The Cuban leader opined that the ultra-conservative sectors have the "sinister idea" of provoking an armed conflict between the U.S. and the Caribbean Island, with the hope of liquidating the Revolution.

"They forget that he who tries to take over Cuba will only collect the dust of an earth bathed in blood, if they don't die in battle," said Castro.

The dictator alleged that President George W. Bush arrived to power thanks to the disgraceful election fraud committed by the anti-Cuban groups in Florida, noting that the present hostility of the White House against the island is the result of the commitments acquired by the president with those exiles.
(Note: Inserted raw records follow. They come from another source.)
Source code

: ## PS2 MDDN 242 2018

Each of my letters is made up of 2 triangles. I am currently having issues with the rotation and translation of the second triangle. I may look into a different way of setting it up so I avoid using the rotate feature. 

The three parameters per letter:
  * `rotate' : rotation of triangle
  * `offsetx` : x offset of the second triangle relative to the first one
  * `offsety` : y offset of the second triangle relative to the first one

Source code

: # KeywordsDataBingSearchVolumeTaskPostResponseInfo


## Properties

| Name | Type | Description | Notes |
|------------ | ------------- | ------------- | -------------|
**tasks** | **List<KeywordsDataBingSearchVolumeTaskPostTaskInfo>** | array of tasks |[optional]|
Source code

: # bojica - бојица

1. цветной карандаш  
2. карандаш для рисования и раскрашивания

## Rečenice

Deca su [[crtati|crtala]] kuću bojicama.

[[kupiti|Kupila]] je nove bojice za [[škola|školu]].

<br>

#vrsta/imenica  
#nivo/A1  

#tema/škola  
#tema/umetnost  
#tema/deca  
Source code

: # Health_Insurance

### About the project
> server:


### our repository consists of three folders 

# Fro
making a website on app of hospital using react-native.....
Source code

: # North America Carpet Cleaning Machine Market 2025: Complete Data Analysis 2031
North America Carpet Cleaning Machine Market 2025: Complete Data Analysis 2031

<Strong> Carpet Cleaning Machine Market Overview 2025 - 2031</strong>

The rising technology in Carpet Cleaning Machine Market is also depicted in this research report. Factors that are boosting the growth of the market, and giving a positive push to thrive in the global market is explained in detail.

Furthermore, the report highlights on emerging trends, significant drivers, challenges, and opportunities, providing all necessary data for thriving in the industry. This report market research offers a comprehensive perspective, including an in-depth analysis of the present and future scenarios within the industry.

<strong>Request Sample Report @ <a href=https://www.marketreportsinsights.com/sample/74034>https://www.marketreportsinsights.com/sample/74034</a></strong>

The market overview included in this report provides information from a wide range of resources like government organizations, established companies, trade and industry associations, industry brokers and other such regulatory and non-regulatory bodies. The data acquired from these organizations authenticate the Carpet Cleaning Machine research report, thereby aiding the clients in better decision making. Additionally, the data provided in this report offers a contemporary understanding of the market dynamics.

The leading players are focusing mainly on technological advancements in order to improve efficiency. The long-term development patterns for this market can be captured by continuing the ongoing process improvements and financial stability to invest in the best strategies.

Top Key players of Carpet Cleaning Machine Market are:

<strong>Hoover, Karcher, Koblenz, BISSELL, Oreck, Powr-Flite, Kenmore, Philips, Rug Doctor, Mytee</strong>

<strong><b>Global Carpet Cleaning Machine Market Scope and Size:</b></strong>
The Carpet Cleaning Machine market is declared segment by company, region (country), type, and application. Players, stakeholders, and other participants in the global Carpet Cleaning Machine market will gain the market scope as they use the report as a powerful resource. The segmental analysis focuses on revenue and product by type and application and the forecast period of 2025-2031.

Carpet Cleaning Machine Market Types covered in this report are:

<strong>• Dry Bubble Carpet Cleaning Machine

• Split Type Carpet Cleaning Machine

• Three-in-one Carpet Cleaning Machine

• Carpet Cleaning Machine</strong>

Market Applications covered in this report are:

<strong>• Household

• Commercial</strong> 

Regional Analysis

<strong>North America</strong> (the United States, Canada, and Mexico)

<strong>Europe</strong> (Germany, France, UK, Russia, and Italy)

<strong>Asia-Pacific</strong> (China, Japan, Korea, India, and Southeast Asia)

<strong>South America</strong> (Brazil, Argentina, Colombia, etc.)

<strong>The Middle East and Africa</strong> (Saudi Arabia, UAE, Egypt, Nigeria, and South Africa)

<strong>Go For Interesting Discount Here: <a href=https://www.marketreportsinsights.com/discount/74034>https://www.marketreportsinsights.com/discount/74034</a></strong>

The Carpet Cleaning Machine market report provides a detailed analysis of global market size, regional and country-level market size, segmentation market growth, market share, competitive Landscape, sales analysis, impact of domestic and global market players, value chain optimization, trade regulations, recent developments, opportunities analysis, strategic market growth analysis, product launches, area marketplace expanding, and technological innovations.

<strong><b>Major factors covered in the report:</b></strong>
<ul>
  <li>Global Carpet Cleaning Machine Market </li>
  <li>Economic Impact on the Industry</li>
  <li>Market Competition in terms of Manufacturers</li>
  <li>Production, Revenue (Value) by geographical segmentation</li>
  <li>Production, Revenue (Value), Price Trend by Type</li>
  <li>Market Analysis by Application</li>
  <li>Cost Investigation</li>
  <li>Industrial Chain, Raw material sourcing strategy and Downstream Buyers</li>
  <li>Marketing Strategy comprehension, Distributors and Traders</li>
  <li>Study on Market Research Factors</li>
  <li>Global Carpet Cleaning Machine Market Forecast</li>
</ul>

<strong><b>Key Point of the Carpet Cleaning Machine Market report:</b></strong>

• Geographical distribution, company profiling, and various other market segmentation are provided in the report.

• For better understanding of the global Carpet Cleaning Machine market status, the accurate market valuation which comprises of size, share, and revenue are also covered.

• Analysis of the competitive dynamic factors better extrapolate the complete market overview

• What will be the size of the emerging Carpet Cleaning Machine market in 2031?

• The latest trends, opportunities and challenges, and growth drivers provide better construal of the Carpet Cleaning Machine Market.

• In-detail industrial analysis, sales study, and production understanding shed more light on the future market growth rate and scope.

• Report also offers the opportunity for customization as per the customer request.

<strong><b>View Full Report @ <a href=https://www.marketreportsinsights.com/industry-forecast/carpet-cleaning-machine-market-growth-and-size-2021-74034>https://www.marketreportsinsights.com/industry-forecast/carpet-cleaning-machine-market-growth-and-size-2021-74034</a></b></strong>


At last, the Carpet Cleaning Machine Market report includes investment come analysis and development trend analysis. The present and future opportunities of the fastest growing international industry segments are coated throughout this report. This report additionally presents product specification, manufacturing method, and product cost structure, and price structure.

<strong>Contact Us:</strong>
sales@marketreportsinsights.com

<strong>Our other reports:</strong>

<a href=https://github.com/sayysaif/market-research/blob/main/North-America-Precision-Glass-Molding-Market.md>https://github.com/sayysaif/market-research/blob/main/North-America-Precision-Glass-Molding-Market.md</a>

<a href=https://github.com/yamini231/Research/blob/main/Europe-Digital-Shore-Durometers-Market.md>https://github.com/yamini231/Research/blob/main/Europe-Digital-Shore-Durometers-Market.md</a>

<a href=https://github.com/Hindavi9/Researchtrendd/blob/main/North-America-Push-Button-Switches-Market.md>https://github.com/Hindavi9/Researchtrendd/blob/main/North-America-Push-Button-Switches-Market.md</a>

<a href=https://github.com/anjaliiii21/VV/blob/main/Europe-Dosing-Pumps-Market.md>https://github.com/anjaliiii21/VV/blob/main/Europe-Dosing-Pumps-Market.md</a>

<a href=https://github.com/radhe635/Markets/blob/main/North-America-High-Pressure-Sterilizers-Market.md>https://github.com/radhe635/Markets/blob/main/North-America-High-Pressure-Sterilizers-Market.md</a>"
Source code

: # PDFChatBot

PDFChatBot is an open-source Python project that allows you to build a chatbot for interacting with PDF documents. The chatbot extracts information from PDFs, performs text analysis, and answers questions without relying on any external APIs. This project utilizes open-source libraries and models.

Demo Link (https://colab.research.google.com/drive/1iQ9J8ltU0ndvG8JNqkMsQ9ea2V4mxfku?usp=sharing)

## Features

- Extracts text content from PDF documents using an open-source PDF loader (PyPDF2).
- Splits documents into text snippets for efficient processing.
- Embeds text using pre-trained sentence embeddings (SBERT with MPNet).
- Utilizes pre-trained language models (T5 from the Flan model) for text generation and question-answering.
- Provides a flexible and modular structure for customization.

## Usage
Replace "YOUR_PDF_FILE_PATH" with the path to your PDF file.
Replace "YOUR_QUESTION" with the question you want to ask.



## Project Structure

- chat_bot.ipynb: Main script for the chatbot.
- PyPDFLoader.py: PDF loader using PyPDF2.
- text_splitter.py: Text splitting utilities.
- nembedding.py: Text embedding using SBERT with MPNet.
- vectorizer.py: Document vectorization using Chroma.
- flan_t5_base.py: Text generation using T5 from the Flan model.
"A grateful man, (Bush) does not hide his commitments to the Miami Mafia and the promises he made to them at a meeting in Texas," said the Cuban leader. "Bush's pledge was to resolve the problem by physically eliminating me, something that after 40 years of aggression and crimes against Cuba did not surprise nor greatly concern me," he added.

Castro said that a country is not conquered by armored divisions, thousands of tanks, helicopters, planes, dozens of aircraft carriers, bombers, fighters and tens of thousands of missiles -- assuring his country men that the mercenary groups in Miami would not last "as long as a cake at the door of a school. Tens of thousands of combatants will take the place of any superior who dies in a battle and none of the main Cuban leaders will ever surrender."

The Cuban president said that any war with the U.S. would not end with the occupation of the Island as it would just be the beginning.

In an apparent reference to cyber-war, Castro noted that the people already know the tactics and ways to struggle to reduce Washington's technological superiority to zero.